Dataset entries:
◆ ◆ ◆

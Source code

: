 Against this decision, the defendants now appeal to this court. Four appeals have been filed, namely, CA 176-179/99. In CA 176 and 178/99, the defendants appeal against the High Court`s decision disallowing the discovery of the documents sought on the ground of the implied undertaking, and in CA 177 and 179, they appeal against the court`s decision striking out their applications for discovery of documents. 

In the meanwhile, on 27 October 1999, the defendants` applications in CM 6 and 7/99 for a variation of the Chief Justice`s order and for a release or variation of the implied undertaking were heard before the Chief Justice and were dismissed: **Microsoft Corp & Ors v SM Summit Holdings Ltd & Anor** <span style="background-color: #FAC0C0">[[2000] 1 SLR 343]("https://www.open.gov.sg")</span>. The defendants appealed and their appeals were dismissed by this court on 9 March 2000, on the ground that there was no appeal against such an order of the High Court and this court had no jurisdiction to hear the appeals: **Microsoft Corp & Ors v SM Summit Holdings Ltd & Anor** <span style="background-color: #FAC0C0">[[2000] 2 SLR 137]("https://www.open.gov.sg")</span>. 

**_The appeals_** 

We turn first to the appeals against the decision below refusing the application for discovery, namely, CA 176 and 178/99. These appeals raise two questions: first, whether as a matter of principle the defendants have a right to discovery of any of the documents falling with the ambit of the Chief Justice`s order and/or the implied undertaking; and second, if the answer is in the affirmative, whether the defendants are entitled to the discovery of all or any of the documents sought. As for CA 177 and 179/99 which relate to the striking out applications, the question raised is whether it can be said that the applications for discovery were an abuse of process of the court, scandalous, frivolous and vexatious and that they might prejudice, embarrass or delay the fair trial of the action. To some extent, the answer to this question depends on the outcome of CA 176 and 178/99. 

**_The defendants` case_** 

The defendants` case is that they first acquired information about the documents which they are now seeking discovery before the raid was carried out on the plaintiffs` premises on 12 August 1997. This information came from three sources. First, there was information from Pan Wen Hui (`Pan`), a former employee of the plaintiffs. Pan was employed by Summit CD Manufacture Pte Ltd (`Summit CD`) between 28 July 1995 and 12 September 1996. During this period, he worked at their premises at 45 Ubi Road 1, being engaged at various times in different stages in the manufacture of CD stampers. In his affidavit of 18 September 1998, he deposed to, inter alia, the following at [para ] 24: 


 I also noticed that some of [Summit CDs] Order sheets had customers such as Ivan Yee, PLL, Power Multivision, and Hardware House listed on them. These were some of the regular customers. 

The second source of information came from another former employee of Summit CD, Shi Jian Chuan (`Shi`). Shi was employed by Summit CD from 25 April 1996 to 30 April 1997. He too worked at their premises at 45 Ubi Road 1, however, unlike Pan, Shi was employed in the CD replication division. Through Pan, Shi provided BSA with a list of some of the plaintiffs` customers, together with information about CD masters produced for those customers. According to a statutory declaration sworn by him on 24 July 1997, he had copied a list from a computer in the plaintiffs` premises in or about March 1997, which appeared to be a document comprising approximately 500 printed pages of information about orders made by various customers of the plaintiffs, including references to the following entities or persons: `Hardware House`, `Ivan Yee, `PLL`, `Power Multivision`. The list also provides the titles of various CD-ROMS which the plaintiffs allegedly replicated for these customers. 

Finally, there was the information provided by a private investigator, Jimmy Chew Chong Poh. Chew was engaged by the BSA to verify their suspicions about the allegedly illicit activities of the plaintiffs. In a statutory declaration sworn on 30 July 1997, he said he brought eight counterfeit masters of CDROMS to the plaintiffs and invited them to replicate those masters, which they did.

◆ ◆ ◆

- [WHAT TO DO] All that is needed is the opening run of the data, given again exactly: please include every line from the first through the line with "discovery of documents.", both ends kept.

- [EXERCISE RESPONSE]
Source code

: Against this decision, the defendants now appeal to this court. Four appeals have been filed, namely, CA 176-179/99. In CA 176 and 178/99, the defendants appeal against the High Court`s decision disallowing the discovery of the documents sought on the ground of the implied undertaking, and in CA 177 and 179, they appeal against the court`s decision striking out their applications for discovery of documents. 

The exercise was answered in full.